Lab 2: Logistic Regression (Solutions)

_{^{written by riya karumanchi & isabel sieh, cs124 staff team, winter '25/'26}}

Part 1: Sigmoid Intuition

First, form a group of 3 students to work together! Introduce yourselves to one another.

In logistic regression, we compute a real-valued score

$$ z = w\cdot x + b $$

and then turn it into a probability using the sigmoid (logistic) function

$$ \hat{y} = s(z)=\frac{1}{1+\exp(-z)}. $$

Where $\exp(-z) = e^{-z}$.

$z$ can be any real number, but $s(z)$ is always between 0 and 1, and it "squashes" large-magnitude values toward 0 or 1.

A. "Same sign, different confidence"

With your group, work through this part. This is meant to be straightforward—it's a sanity check to make sure you can interpret the sigmoid curve correctly. Look at the sigmoid function plotted below:

We call $z$, the input to the sigmoid, the "logit".

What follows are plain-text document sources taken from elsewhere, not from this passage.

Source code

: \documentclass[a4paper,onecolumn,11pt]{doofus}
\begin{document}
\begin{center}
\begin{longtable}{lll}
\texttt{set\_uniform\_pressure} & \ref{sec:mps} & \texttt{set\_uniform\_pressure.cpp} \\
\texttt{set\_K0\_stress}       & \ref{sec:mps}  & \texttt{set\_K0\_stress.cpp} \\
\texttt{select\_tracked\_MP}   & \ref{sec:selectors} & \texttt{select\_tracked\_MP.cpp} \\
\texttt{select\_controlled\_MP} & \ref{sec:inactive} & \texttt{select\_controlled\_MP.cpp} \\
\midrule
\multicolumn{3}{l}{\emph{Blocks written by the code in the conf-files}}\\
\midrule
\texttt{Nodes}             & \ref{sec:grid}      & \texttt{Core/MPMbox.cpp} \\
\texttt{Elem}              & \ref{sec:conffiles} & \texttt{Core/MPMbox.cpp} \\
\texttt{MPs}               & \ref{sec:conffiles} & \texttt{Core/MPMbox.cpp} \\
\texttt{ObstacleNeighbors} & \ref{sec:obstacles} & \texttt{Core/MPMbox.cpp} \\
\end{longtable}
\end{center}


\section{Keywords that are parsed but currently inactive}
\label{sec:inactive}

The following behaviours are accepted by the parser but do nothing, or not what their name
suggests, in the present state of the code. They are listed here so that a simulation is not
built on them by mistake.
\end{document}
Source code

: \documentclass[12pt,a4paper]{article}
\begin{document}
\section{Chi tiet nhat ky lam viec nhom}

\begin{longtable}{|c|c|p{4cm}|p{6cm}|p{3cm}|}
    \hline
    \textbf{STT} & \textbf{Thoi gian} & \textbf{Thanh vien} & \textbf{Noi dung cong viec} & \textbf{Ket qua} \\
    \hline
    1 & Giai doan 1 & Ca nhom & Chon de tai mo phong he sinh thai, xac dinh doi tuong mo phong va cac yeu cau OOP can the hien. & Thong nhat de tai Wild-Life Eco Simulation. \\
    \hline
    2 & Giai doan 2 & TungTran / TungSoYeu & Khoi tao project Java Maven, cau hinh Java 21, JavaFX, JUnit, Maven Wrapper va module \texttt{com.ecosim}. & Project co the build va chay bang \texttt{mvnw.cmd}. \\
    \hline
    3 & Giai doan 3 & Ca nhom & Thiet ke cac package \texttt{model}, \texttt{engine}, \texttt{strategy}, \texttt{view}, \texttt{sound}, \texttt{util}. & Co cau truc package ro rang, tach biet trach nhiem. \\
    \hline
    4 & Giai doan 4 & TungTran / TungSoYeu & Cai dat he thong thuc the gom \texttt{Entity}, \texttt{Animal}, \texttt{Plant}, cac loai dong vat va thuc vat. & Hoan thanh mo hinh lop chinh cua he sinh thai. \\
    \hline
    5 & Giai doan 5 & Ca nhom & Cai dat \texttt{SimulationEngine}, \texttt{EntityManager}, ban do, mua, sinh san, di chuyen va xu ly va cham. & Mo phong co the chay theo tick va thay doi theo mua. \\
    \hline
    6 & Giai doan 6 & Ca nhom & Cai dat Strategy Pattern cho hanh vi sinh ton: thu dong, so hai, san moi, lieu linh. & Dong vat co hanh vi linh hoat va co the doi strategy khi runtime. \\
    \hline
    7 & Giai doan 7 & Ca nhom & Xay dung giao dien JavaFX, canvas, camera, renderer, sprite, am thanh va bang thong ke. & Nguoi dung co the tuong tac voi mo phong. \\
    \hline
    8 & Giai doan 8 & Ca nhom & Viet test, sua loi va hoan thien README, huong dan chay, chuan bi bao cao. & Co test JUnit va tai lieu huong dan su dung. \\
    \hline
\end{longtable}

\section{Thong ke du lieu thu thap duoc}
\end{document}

Below are three different scores ($z$). Using the figure above, rank the predicted probabilities ( $\hat{y}=s(z)$ ) from largest to smallest, and briefly justify using only the shape of the sigmoid:

$z = 0.2$
$z = 2$
$z = 6$

Question 1. Which one has the highest probability of $y=1$? Which one has the lowest? Why?

# Answer below

Rank the probabilities:

$$ s(6) > s(2) > s(0.2). $$

Highest probability of $y=1$: $z=6$
Lowest probability of $y=1$: $z=0.2$

Justification: sigmoid is increasing; larger $z$ corresponds to larger $s(z)$.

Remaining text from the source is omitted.